It can be shown that in the Baire space there is a bijection $$\begin{align}\mathcal{N} &\longrightarrow \{f \in {}^\mathcal{N}\mathcal{N} \mid f \text{ is Lipschitz}\}\\ x &\longmapsto \ell_x\end{align}$$ such that the evaluation function $$\begin{align}\mathcal{N}^2 &\longrightarrow \mathcal{N} \\ (x,y) &\longmapsto \ell_x(y)\end{align}$$ is continuous. Here by $\mathcal{N}$ I mean $\omega^\omega$. We can for example construct such a bijection from the standard enumeration of finite sequences of naturals $\omega \rightarrow \omega^{<\omega}$. This bijection gives us a very nice parametrization of Lipschitz functions in the Baire space.
Now on the other hand I've read that there is no parametrization $x\mapsto f_x$ of continuous function s.t. the evaluation map $\mathcal{N}^2 \rightarrow \mathcal{N}, (x,y) \mapsto f_x(y)$ is continuous.
I think that the way to see this is by contradiction, assuming the existence of such parametrization and composing the evaluation function with some continuous function $\mathcal{N} \rightarrow \mathcal{N}^2$
e.g. $$\begin{align}\mathcal{N}&\longrightarrow \mathcal{N}^2& &\longrightarrow \mathcal{N}\\ x &\longmapsto(x,x)& &\longmapsto f_x(x)\end{align}$$
Hence having $\exists y$ s.t. $\forall x (f_x(x) = f_y(x))$ by surjectivity of the parametrization $f_x$.

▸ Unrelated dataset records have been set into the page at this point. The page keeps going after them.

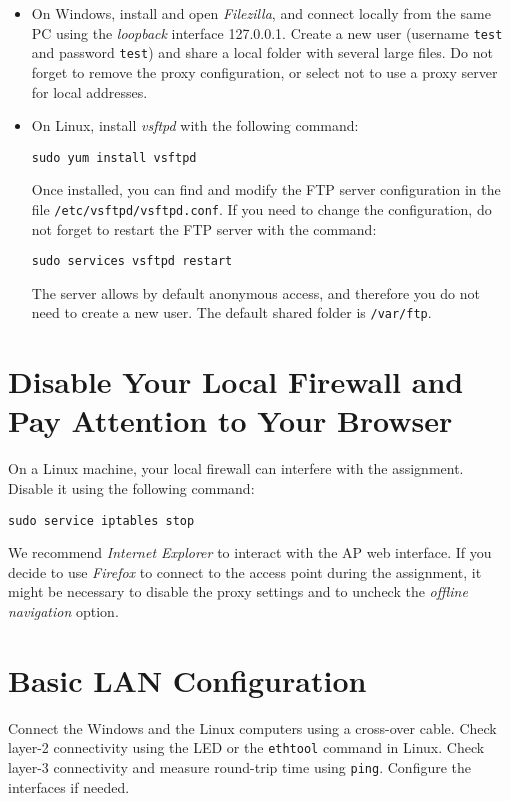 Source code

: \begin{itemize}

\item On Windows, install and open \emph{Filezilla}, and connect locally from the same PC using the \emph{loopback} interface 127.0.0.1. Create a new user (username \texttt{\color{blue}test} and password \texttt{\color{blue}test}) and share a local folder with several large files. Do not forget to remove the proxy configuration, or select not to use a proxy server for local addresses.

\item On Linux, install \emph{vsftpd} with the following command:
\begin{lstlisting}
sudo yum install vsftpd
\end{lstlisting}
    Once installed, you can find and modify the FTP server configuration in the file \texttt{/etc/vsftpd/vsftpd.conf}. If you need to change the configuration, do not forget to restart the FTP server with the command:
\begin{lstlisting}
sudo services vsftpd restart
\end{lstlisting}
    The server allows by default anonymous access, and therefore you do not need to create a new user. The default shared folder is \texttt{/var/ftp}.
\end{itemize}

\section{Disable Your Local Firewall and Pay Attention to Your Browser}

On a Linux machine, your local firewall can interfere with the assignment. Disable it using the following command:

\begin{lstlisting}
sudo service iptables stop
\end{lstlisting}

We recommend \emph{Internet Explorer} to interact with the AP web interface.
If you decide to use \emph{Firefox} to connect to the access point during the assignment, it might be necessary to disable the proxy settings and to uncheck the \emph{offline navigation} option.

\section{Basic LAN Configuration}

Connect the Windows and the Linux computers using a cross-over cable. Check layer-2 connectivity using the LED or the \texttt{\color{blue}ethtool} command in Linux. Check layer-3 connectivity and measure round-trip time using \texttt{\color{blue}ping}. Configure the interfaces if needed.

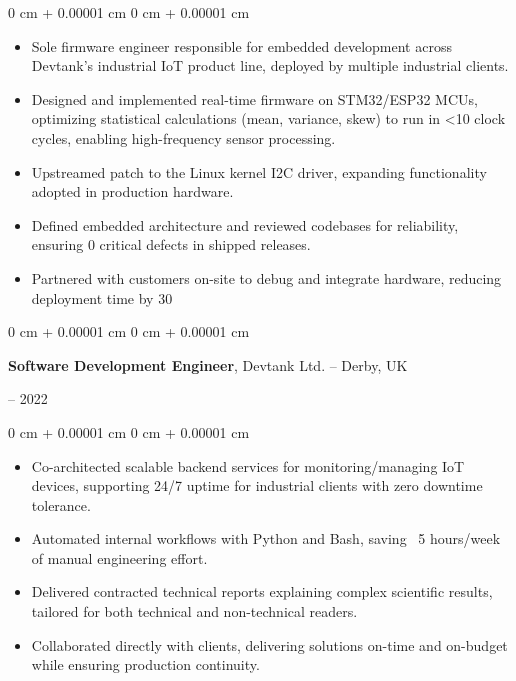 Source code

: \documentclass[10pt, letterpaper]{article}
\newenvironment{highlights}{
    \begin{itemize}[
        topsep=0.15 cm,
        parsep=0.15 cm,
        partopsep=0pt,
        itemsep=0pt,
        leftmargin=0 cm + 10pt
    ]
}{
    \end{itemize}
}
\newenvironment{onecolentry}{
    \begin{adjustwidth}{
        0 cm + 0.00001 cm
    }{
        0 cm + 0.00001 cm
    }
}{
    \end{adjustwidth}
}
\newenvironment{twocolentry}[2][]{
    \onecolentry
    \def\secondColumn{#2}
    \setcolumnwidth{\fill, 4.5 cm}
    \begin{paracol}{2}
}{
    \switchcolumn \raggedleft \secondColumn
    \end{paracol}
    \endonecolentry
}
\begin{document}
        \vspace{0.10 cm}
        \begin{onecolentry}
            \begin{highlights}
                \item Sole firmware engineer responsible for embedded development across Devtank’s industrial IoT product line, deployed by multiple industrial clients.
                \item Designed and implemented real-time firmware on STM32/ESP32 MCUs, optimizing statistical calculations (mean, variance, skew) to run in <10 clock cycles, enabling high-frequency sensor processing.
                \item Upstreamed patch to the Linux kernel I2C driver, expanding functionality adopted in production hardware.
                \item Defined embedded architecture and reviewed codebases for reliability, ensuring 0 critical defects in shipped releases.
                \item Partnered with customers on-site to debug and integrate hardware, reducing deployment time by 30%
            \end{highlights}
        \end{onecolentry}


        \vspace{0.2 cm}

        \begin{twocolentry}{
            2020 – 2022
        }
            \textbf{Software Development Engineer}, Devtank Ltd. -- Derby, UK
        \end{twocolentry}

        \vspace{0.10 cm}
        \begin{onecolentry}
            \begin{highlights}
                \item Co-architected scalable backend services for monitoring/managing IoT devices, supporting 24/7 uptime for industrial clients with zero downtime tolerance.
                \item Automated internal workflows with Python and Bash, saving ~5 hours/week of manual engineering effort.
                \item Delivered contracted technical reports explaining complex scientific results, tailored for both technical and non-technical readers.
                \item Collaborated directly with clients, delivering solutions on-time and on-budget while ensuring production continuity.
            \end{highlights}
        \end{onecolentry}
\end{document}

Now I have tried to use some diagonalization argument to find a contradiction, but without success. Any hint? Is at least the strategy the correct one? Thanks
You are on the right track, but it needs a slight modification. Let me remind you how we applied the diagonalization argument.
How did we prove that there is no surjection from $\omega$ to $\omega^\omega$? Assume that there is a surjection $f$ and consider the function $g$ given by
$$g(n) = f(n)(n)+1.$$
Here the role of $+1$ is important: it makes $g$ different from all of $f(n)$. Your diagonalization lacks a factor corresponding to $+1$, and this is the point we need to modify.
Now examine a new proof. Consider any continuous function $g:\mathcal{N}\to\mathcal{N}$ whose output always differs from the corresponding input (i.e. $g(x)\neq x$ for all $x\in\mathcal{N}$.) An example of these function is $$g(\langle f(0),f(1),f(2),\cdots\rangle)=\langle f(0)+1,f(1)+1,f(2)+1,\cdots\rangle.$$
Now apply the diagonal argument to $g(f_x(x))$. If $f_x$ enumerates all continuous functions, then we can find $y$ such that $g(f_x(x))=f_y(x)$ for any $x$. But it leads to a contradiction.